■ YOUR GOAL: In the listing below, find every line containing "Total" and copy it out.
RECORDS FOR THIS EXERCISE below:
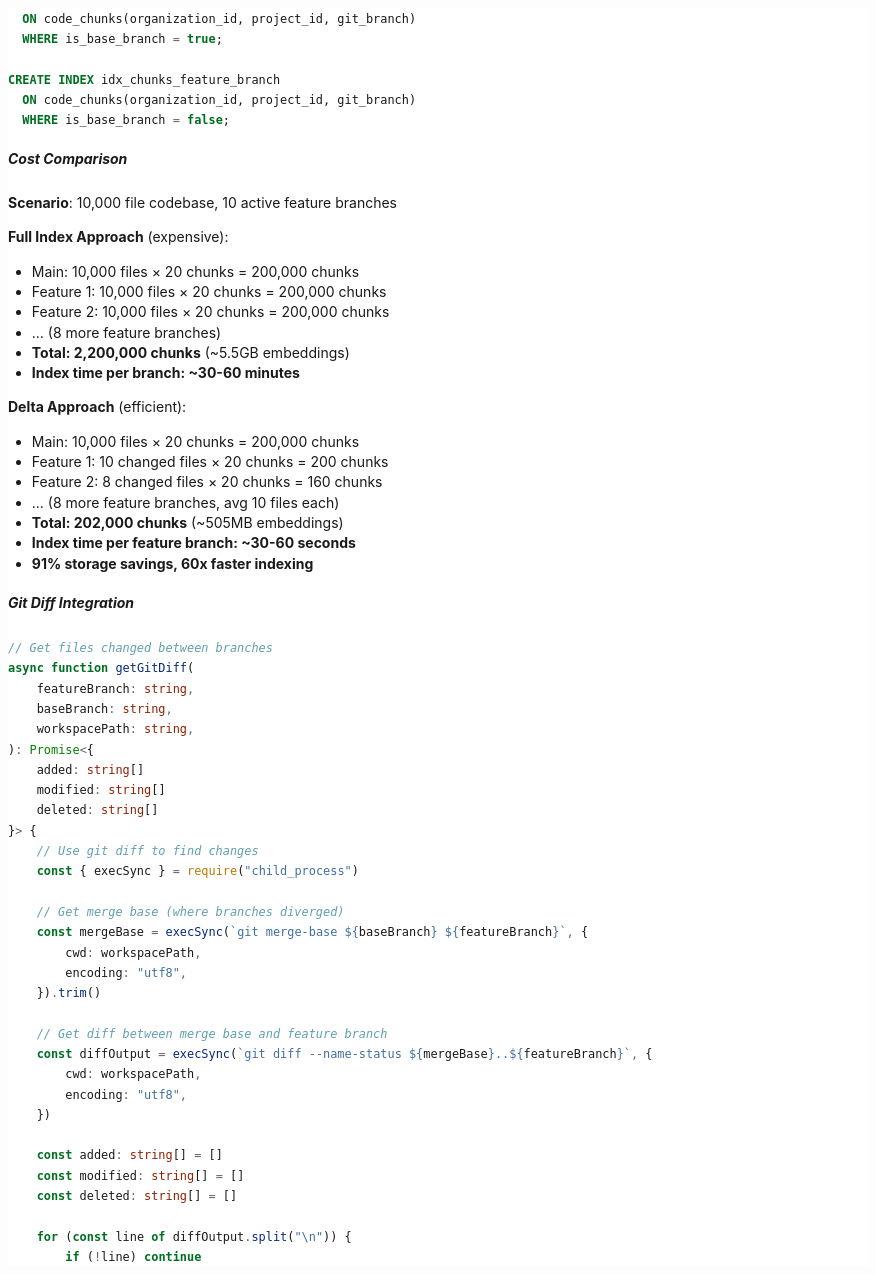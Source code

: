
 ```sql
  ON code_chunks(organization_id, project_id, git_branch)
  WHERE is_base_branch = true;

CREATE INDEX idx_chunks_feature_branch
  ON code_chunks(organization_id, project_id, git_branch)
  WHERE is_base_branch = false;
```

##### Cost Comparison

**Scenario**: 10,000 file codebase, 10 active feature branches

**Full Index Approach** (expensive):

- Main: 10,000 files × 20 chunks = 200,000 chunks
- Feature 1: 10,000 files × 20 chunks = 200,000 chunks
- Feature 2: 10,000 files × 20 chunks = 200,000 chunks
- ... (8 more feature branches)
- **Total: 2,200,000 chunks** (~5.5GB embeddings)
- **Index time per branch: ~30-60 minutes**

**Delta Approach** (efficient):

- Main: 10,000 files × 20 chunks = 200,000 chunks
- Feature 1: 10 changed files × 20 chunks = 200 chunks
- Feature 2: 8 changed files × 20 chunks = 160 chunks
- ... (8 more feature branches, avg 10 files each)
- **Total: 202,000 chunks** (~505MB embeddings)
- **Index time per feature branch: ~30-60 seconds**
- **91% storage savings, 60x faster indexing**

##### Git Diff Integration

```typescript
// Get files changed between branches
async function getGitDiff(
	featureBranch: string,
	baseBranch: string,
	workspacePath: string,
): Promise<{
	added: string[]
	modified: string[]
	deleted: string[]
}> {
	// Use git diff to find changes
	const { execSync } = require("child_process")

	// Get merge base (where branches diverged)
	const mergeBase = execSync(`git merge-base ${baseBranch} ${featureBranch}`, {
		cwd: workspacePath,
		encoding: "utf8",
	}).trim()

	// Get diff between merge base and feature branch
	const diffOutput = execSync(`git diff --name-status ${mergeBase}..${featureBranch}`, {
		cwd: workspacePath,
		encoding: "utf8",
	})

	const added: string[] = []
	const modified: string[] = []
	const deleted: string[] = []

	for (const line of diffOutput.split("\n")) {
		if (!line) continue

```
End of RECORDS FOR THIS EXERCISE.
■ RESULT OF THIS TASK:
- **Total: 2,200,000 chunks** (~5.5GB embeddings)
- **Total: 202,000 chunks** (~505MB embeddings)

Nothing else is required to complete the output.